## [Data excerpts]

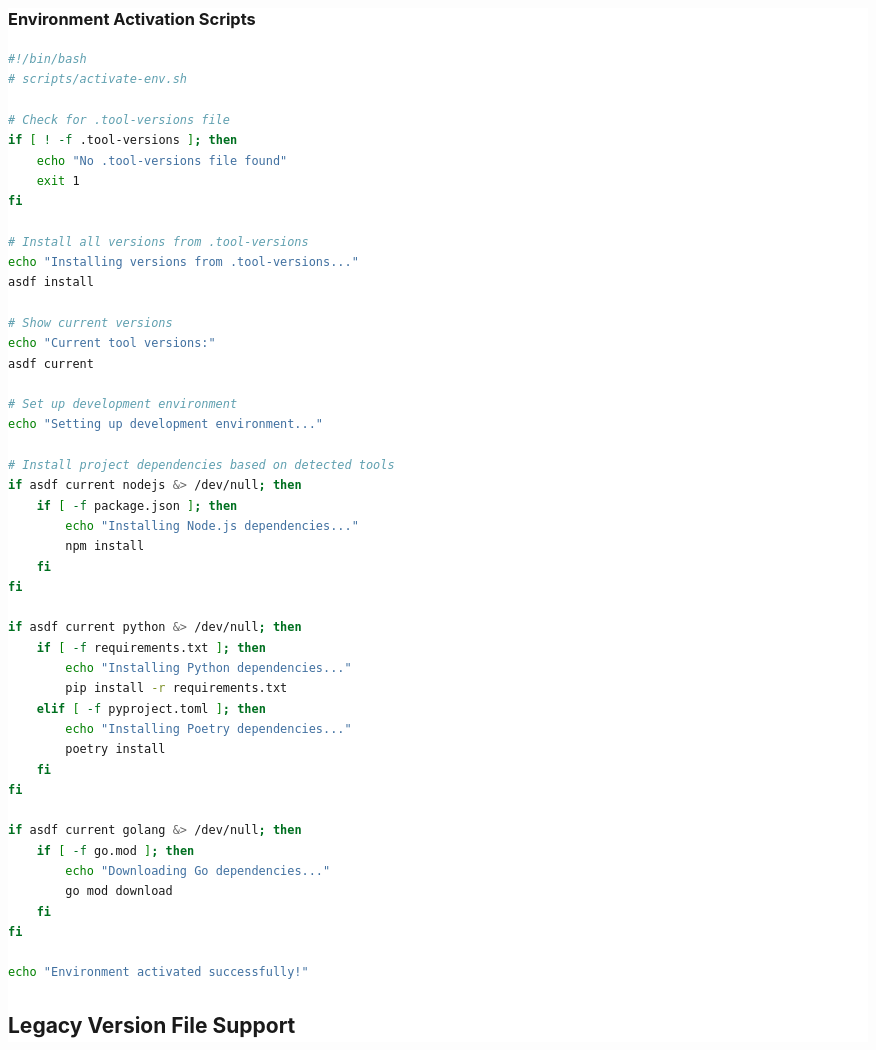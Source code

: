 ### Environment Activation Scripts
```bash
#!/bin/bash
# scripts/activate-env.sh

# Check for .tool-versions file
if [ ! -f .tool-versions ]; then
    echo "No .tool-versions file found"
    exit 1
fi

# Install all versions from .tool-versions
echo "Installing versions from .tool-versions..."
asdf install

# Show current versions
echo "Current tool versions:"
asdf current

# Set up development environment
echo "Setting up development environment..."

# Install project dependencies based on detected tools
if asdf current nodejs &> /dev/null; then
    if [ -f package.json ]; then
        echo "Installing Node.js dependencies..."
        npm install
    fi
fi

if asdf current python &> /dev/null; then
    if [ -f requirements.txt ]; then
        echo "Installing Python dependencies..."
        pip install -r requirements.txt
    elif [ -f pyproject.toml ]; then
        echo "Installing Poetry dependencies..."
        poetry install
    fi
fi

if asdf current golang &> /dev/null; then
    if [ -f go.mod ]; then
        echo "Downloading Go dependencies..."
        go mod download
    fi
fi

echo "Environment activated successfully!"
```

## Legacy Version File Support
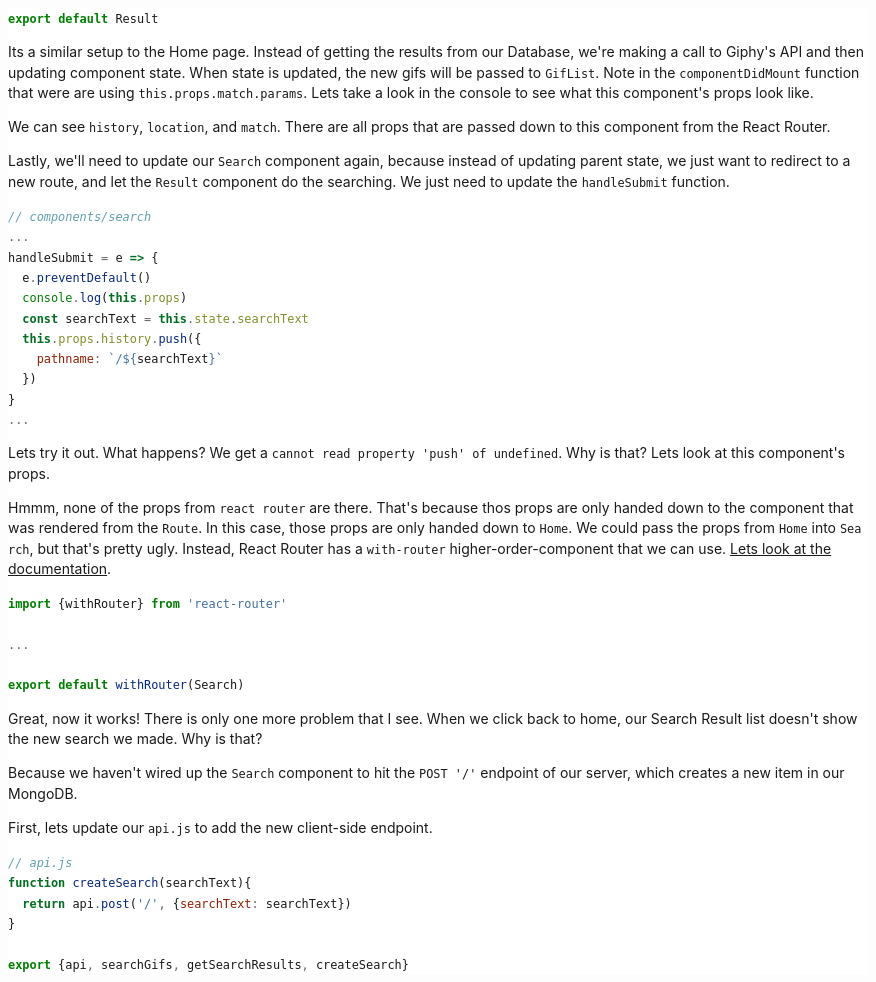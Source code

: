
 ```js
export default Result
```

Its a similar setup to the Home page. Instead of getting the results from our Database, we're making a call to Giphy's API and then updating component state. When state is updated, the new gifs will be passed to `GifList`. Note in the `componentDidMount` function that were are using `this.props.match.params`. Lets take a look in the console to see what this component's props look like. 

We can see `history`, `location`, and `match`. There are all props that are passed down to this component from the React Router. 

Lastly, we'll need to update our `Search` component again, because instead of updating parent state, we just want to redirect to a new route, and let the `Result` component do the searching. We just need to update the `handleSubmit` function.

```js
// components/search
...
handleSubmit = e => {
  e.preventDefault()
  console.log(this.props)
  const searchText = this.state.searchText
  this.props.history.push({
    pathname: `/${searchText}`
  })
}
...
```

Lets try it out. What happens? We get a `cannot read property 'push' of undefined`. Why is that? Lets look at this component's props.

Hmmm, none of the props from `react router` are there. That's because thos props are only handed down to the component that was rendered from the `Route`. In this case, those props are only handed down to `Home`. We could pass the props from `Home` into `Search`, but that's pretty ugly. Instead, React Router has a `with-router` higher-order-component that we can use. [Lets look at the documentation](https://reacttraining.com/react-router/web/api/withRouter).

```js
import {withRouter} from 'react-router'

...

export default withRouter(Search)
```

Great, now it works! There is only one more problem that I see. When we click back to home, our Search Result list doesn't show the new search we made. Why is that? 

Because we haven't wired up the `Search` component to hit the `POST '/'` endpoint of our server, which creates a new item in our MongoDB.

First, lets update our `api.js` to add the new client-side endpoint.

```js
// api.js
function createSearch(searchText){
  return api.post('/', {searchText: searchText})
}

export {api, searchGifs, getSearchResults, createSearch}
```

## [Work item]
Could the entries above be restated word for word, with the pictures left out?

## [Exercise solution]
Source code

: ### Environment Activation Scripts
```bash
#!/bin/bash
# scripts/activate-env.sh

# Check for .tool-versions file
if [ ! -f .tool-versions ]; then
    echo "No .tool-versions file found"
    exit 1
fi

# Install all versions from .tool-versions
echo "Installing versions from .tool-versions..."
asdf install

# Show current versions
echo "Current tool versions:"
asdf current

# Set up development environment
echo "Setting up development environment..."

# Install project dependencies based on detected tools
if asdf current nodejs &> /dev/null; then
    if [ -f package.json ]; then
        echo "Installing Node.js dependencies..."
        npm install
    fi
fi

if asdf current python &> /dev/null; then
    if [ -f requirements.txt ]; then
        echo "Installing Python dependencies..."
        pip install -r requirements.txt
    elif [ -f pyproject.toml ]; then
        echo "Installing Poetry dependencies..."
        poetry install
    fi
fi

if asdf current golang &> /dev/null; then
    if [ -f go.mod ]; then
        echo "Downloading Go dependencies..."
        go mod download
    fi
fi

echo "Environment activated successfully!"
```

## Legacy Version File Support
Source code

:
 ```js
export default Result
```

Its a similar setup to the Home page. Instead of getting the results from our Database, we're making a call to Giphy's API and then updating component state. When state is updated, the new gifs will be passed to `GifList`. Note in the `componentDidMount` function that were are using `this.props.match.params`. Lets take a look in the console to see what this component's props look like. 

We can see `history`, `location`, and `match`. There are all props that are passed down to this component from the React Router. 

Lastly, we'll need to update our `Search` component again, because instead of updating parent state, we just want to redirect to a new route, and let the `Result` component do the searching. We just need to update the `handleSubmit` function.

```js
// components/search
...
handleSubmit = e => {
  e.preventDefault()
  console.log(this.props)
  const searchText = this.state.searchText
  this.props.history.push({
    pathname: `/${searchText}`
  })
}
...
```

Lets try it out. What happens? We get a `cannot read property 'push' of undefined`. Why is that? Lets look at this component's props.

Hmmm, none of the props from `react router` are there. That's because thos props are only handed down to the component that was rendered from the `Route`. In this case, those props are only handed down to `Home`. We could pass the props from `Home` into `Search`, but that's pretty ugly. Instead, React Router has a `with-router` higher-order-component that we can use. [Lets look at the documentation](https://reacttraining.com/react-router/web/api/withRouter).

```js
import {withRouter} from 'react-router'

...

export default withRouter(Search)
```

Great, now it works! There is only one more problem that I see. When we click back to home, our Search Result list doesn't show the new search we made. Why is that? 

Because we haven't wired up the `Search` component to hit the `POST '/'` endpoint of our server, which creates a new item in our MongoDB.

First, lets update our `api.js` to add the new client-side endpoint.

```js
// api.js
function createSearch(searchText){
  return api.post('/', {searchText: searchText})
}

export {api, searchGifs, getSearchResults, createSearch}
```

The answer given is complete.